**Records to use:**

- Opening Delimiter -

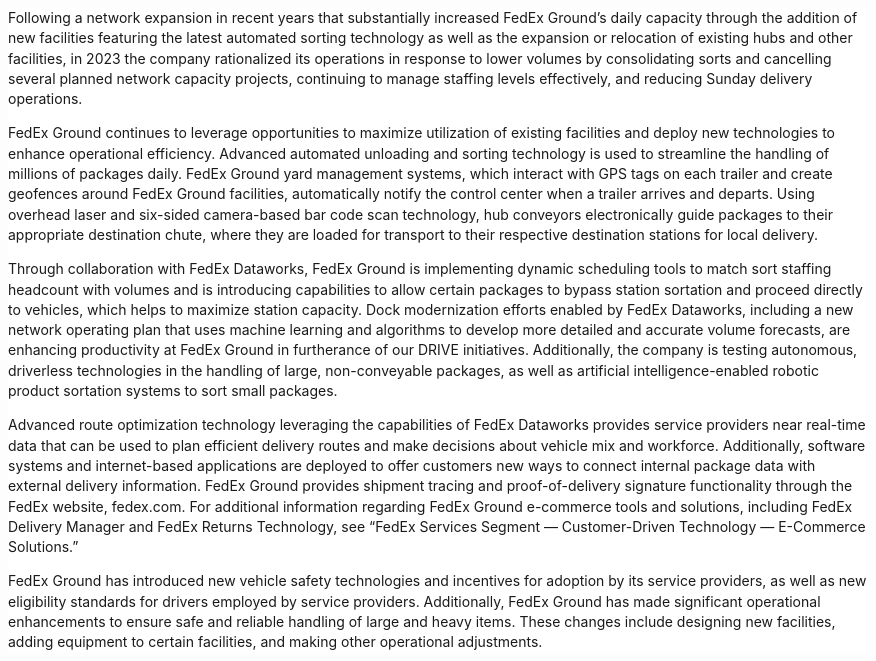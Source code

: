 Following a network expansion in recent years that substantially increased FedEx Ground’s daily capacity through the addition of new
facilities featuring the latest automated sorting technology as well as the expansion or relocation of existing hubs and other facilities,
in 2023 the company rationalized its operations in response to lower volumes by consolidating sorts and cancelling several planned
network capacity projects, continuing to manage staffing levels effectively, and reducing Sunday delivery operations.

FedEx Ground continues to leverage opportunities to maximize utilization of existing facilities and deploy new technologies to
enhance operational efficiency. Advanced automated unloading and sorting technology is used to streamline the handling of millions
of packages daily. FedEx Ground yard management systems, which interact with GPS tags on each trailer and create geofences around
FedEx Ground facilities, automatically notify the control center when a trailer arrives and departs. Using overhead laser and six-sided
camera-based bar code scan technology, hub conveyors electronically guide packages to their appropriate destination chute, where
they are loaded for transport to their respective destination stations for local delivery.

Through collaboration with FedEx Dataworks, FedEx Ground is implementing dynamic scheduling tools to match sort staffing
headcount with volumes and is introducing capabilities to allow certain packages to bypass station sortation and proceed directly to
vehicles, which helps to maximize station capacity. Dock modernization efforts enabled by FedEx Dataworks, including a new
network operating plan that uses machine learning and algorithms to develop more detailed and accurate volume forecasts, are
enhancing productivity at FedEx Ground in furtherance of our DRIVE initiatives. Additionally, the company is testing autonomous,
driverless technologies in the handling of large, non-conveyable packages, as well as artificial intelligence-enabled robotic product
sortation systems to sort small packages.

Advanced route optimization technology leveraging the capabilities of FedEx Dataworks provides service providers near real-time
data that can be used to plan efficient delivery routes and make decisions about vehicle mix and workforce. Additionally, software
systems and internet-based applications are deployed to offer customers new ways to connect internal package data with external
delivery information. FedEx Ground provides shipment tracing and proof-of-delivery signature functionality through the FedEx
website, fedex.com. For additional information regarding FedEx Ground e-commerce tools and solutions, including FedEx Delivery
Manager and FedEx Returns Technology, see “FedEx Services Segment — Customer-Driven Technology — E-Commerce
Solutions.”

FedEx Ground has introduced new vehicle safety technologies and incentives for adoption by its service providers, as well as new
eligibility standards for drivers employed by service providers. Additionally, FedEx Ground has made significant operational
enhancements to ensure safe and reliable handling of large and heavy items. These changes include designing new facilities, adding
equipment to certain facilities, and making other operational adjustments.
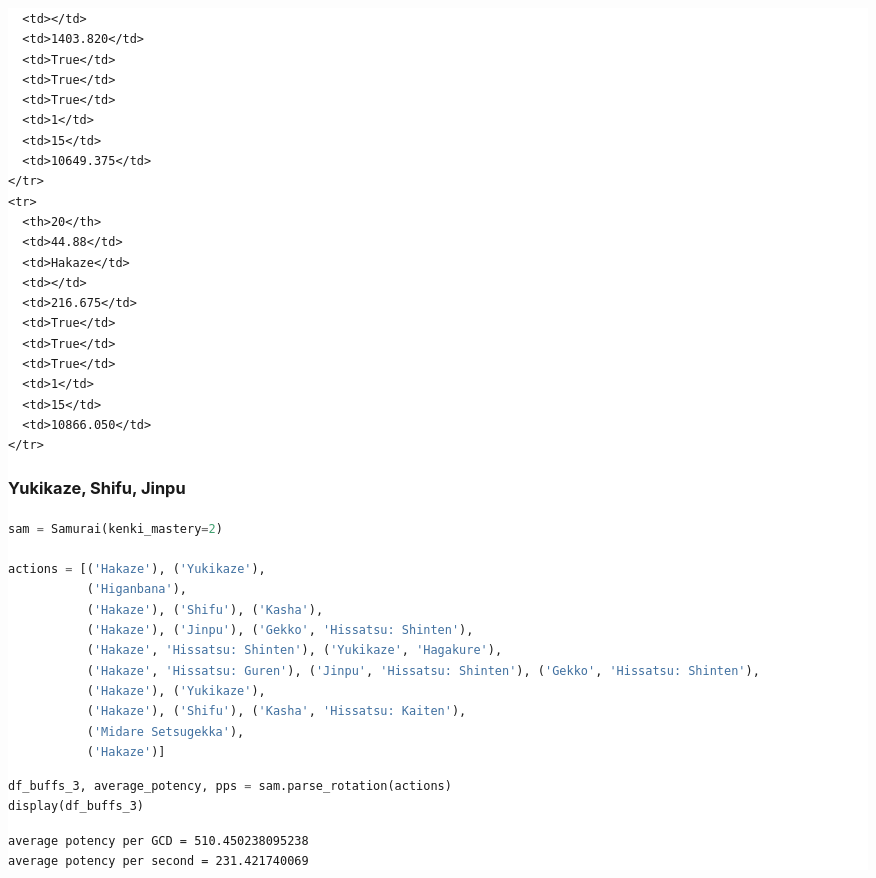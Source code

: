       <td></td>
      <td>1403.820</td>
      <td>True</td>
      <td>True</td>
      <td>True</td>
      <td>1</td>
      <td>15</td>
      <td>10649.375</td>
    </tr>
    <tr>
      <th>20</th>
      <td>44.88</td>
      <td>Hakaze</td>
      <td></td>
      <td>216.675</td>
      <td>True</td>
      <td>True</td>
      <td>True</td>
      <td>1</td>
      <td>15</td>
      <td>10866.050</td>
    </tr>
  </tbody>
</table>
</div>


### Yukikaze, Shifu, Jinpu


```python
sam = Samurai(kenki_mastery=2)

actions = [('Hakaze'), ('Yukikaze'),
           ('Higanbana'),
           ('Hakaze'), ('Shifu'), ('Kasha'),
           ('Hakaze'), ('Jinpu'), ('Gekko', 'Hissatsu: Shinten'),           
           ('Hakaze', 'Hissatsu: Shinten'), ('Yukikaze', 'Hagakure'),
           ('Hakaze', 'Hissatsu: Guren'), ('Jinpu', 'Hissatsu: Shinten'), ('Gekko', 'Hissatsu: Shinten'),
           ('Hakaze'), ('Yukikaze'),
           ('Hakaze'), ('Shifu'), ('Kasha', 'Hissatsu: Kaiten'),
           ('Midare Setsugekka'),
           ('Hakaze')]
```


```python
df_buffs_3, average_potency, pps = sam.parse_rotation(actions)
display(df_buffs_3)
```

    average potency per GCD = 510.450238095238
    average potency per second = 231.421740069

- Closing Delimiter -
- Opening Delimiter -

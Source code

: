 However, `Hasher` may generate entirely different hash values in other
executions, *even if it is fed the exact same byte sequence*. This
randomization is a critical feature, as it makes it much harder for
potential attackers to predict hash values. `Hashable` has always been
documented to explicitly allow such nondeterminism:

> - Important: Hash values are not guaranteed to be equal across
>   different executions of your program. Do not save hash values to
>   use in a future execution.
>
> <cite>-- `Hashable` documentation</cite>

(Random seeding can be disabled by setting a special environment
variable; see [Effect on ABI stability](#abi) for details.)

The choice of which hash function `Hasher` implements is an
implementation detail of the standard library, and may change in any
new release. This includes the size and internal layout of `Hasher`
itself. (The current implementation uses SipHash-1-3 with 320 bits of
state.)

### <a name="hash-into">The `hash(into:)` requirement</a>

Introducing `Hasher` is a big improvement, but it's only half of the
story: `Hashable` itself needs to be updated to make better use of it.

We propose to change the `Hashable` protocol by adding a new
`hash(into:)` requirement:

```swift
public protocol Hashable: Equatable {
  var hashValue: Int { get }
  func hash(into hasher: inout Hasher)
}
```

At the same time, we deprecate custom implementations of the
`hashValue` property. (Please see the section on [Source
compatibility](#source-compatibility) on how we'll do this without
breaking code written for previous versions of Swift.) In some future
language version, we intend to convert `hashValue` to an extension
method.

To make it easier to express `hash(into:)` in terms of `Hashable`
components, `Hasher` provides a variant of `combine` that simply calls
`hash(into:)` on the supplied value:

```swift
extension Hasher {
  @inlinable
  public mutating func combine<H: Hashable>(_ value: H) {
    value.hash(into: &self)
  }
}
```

- Closing Delimiter -

**Task details:** Would you copy each line of the records that contains "facilities"?

**Output for this exercise:**
facilities featuring the latest automated sorting technology as well as the expansion or relocation of existing hubs and other facilities,
FedEx Ground continues to leverage opportunities to maximize utilization of existing facilities and deploy new technologies to
FedEx Ground facilities, automatically notify the control center when a trailer arrives and departs. Using overhead laser and six-sided
enhancements to ensure safe and reliable handling of large and heavy items. These changes include designing new facilities, adding
equipment to certain facilities, and making other operational adjustments.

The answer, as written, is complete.